_Try it:_
Below are the records; give again exactly the line with "Investigates causal mechanisms", the line with "location of demand.", and each line that lies between them, and nothing besides.

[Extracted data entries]

****

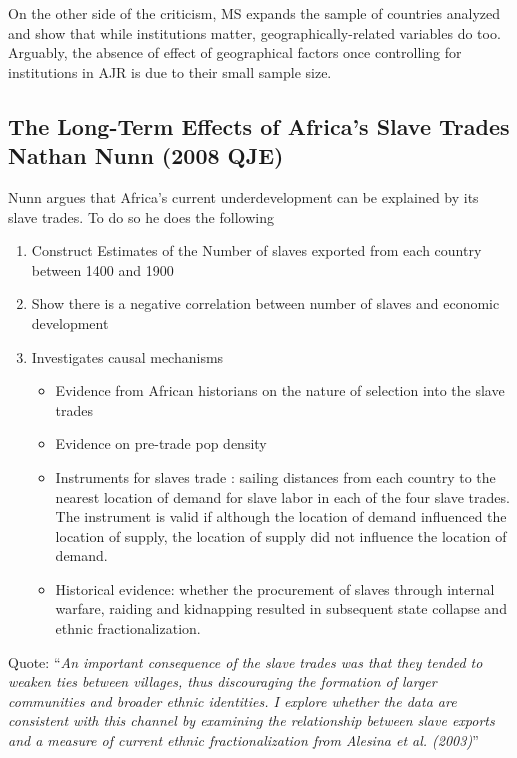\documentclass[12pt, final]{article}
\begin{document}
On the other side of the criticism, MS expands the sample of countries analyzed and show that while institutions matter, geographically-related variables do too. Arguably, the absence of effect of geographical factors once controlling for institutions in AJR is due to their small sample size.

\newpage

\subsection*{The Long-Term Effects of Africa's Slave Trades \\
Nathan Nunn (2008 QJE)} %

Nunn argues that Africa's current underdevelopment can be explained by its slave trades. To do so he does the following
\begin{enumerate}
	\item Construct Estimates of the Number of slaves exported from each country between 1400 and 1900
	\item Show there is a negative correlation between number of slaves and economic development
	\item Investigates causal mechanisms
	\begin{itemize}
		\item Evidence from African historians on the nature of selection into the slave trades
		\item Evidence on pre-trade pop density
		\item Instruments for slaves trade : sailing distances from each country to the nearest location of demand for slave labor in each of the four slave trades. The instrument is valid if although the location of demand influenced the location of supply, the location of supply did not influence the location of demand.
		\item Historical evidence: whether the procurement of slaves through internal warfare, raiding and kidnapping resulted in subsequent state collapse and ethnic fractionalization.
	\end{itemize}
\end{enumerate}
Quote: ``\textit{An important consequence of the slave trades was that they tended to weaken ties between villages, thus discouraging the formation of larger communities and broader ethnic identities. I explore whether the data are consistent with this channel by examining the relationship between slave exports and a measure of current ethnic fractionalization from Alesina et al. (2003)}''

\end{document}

****

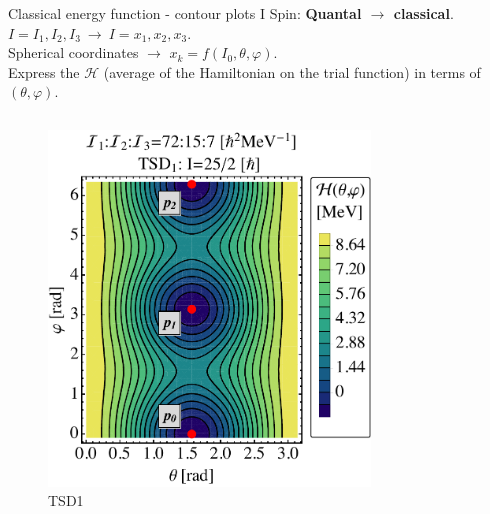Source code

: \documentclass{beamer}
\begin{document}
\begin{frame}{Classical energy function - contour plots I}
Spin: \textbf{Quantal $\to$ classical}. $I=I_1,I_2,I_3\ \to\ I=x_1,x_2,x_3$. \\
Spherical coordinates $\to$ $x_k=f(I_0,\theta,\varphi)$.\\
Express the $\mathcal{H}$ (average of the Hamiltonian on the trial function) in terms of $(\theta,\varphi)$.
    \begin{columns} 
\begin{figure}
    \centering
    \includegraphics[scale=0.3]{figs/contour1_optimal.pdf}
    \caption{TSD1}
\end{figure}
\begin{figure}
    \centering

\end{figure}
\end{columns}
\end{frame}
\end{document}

****

_Reply:_
	\item Investigates causal mechanisms
	\begin{itemize}
		\item Evidence from African historians on the nature of selection into the slave trades
		\item Evidence on pre-trade pop density
		\item Instruments for slaves trade : sailing distances from each country to the nearest location of demand for slave labor in each of the four slave trades. The instrument is valid if although the location of demand influenced the location of supply, the location of supply did not influence the location of demand.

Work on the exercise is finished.